## [WORK REQUEST]
Each line containing the string "href" should be copied out of the entries.

── DATA PROVIDED ──

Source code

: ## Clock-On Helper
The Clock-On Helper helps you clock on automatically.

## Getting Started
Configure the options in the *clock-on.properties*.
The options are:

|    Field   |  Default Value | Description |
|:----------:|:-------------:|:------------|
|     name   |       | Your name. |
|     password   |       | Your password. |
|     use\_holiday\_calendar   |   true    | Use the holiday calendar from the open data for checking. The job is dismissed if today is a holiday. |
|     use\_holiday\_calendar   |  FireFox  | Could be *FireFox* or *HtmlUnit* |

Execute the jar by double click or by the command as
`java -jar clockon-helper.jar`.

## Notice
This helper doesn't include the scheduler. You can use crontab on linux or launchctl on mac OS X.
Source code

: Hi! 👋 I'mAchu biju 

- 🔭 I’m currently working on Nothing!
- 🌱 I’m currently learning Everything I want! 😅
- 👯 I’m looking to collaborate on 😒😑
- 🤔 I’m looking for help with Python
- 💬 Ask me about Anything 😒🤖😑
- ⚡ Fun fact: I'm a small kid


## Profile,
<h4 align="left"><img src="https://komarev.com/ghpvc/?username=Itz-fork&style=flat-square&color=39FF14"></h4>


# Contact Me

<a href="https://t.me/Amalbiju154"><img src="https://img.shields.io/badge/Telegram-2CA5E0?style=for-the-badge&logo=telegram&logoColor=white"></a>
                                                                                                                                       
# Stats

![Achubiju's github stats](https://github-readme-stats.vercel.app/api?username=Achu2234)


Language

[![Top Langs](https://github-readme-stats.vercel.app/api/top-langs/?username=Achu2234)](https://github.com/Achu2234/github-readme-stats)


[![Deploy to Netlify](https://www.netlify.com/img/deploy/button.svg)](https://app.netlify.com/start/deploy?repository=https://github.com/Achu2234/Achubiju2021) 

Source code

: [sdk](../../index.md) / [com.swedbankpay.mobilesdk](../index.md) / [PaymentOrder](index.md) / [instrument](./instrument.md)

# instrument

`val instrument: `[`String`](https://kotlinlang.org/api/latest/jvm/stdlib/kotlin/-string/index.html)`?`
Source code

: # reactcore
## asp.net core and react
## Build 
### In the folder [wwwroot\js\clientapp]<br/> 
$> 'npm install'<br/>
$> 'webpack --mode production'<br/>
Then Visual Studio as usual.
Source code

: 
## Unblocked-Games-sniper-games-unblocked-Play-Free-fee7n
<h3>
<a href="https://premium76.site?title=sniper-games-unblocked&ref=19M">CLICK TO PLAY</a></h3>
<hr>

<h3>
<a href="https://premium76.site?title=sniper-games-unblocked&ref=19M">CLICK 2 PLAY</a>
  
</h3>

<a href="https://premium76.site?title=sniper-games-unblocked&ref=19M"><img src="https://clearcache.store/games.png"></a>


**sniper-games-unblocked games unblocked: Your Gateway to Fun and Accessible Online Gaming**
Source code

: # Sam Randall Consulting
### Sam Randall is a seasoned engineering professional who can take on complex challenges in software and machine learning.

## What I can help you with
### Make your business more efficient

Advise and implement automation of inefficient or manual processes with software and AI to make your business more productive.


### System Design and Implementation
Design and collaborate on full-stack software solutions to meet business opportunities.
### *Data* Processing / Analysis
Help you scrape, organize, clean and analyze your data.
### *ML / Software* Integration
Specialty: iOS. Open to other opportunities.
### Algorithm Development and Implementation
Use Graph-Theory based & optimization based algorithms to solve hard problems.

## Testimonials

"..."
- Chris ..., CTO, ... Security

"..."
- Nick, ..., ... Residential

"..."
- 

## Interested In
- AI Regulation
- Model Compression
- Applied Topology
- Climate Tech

───

## [ANSWER FOR THIS EXERCISE]
<a href="https://t.me/Amalbiju154"><img src="https://img.shields.io/badge/Telegram-2CA5E0?style=for-the-badge&logo=telegram&logoColor=white"></a>
<a href="https://premium76.site?title=sniper-games-unblocked&ref=19M">CLICK TO PLAY</a></h3>
<a href="https://premium76.site?title=sniper-games-unblocked&ref=19M">CLICK 2 PLAY</a>
<a href="https://premium76.site?title=sniper-games-unblocked&ref=19M"><img src="https://clearcache.store/games.png"></a>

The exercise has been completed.